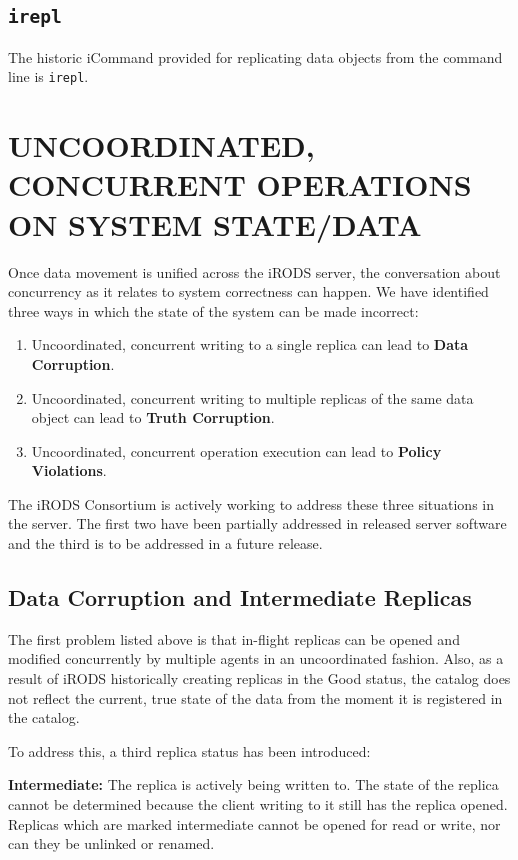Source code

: \documentclass{irodsugm}
\begin{document}
\subsection*{\texttt{irepl}}
The historic iCommand provided for replicating data objects from the command line is \texttt{irepl}. 

\section*{UNCOORDINATED, CONCURRENT OPERATIONS ON SYSTEM STATE/DATA}

Once data movement is unified across the iRODS server, the conversation about concurrency as it relates to system correctness can happen. We have identified three ways in which the state of the system can be made incorrect:

\begin{enumerate}
\item Uncoordinated, concurrent writing to a single replica can lead to \textbf{Data Corruption}.
\item Uncoordinated, concurrent writing to multiple replicas of the same data object can lead to \textbf{Truth Corruption}.
\item Uncoordinated, concurrent operation execution can lead to \textbf{Policy Violations}.
\end{enumerate}

The iRODS Consortium is actively working to address these three situations in the server. The first two have been partially addressed in released server software and the third is to be addressed in a future release.

\subsection*{Data Corruption and Intermediate Replicas}

The first problem listed above is that in-flight replicas can be opened and modified concurrently by multiple agents in an uncoordinated fashion. Also, as a result of iRODS historically creating replicas in the Good status, the catalog does not reflect the current, true state of the data from the moment it is registered in the catalog.

To address this, a third replica status has been introduced:

\textbf{Intermediate:} The replica is actively being written to. The state of the replica cannot be determined because the client writing to it still has the replica opened. Replicas which are marked intermediate cannot be opened for read or write, nor can they be unlinked or renamed.
\end{document}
################
* **Prompt**:
No picture should be included when the data are set down again exactly.

* **Response**:
Source code

: \documentclass{irodsugm}
\begin{document}
\subsection*{\texttt{irepl}}
The historic iCommand provided for replicating data objects from the command line is \texttt{irepl}. 

\section*{UNCOORDINATED, CONCURRENT OPERATIONS ON SYSTEM STATE/DATA}

Once data movement is unified across the iRODS server, the conversation about concurrency as it relates to system correctness can happen. We have identified three ways in which the state of the system can be made incorrect:

\begin{enumerate}
\item Uncoordinated, concurrent writing to a single replica can lead to \textbf{Data Corruption}.
\item Uncoordinated, concurrent writing to multiple replicas of the same data object can lead to \textbf{Truth Corruption}.
\item Uncoordinated, concurrent operation execution can lead to \textbf{Policy Violations}.
\end{enumerate}

The iRODS Consortium is actively working to address these three situations in the server. The first two have been partially addressed in released server software and the third is to be addressed in a future release.

\subsection*{Data Corruption and Intermediate Replicas}

The first problem listed above is that in-flight replicas can be opened and modified concurrently by multiple agents in an uncoordinated fashion. Also, as a result of iRODS historically creating replicas in the Good status, the catalog does not reflect the current, true state of the data from the moment it is registered in the catalog.

To address this, a third replica status has been introduced:

\textbf{Intermediate:} The replica is actively being written to. The state of the replica cannot be determined because the client writing to it still has the replica opened. Replicas which are marked intermediate cannot be opened for read or write, nor can they be unlinked or renamed.
\end{document}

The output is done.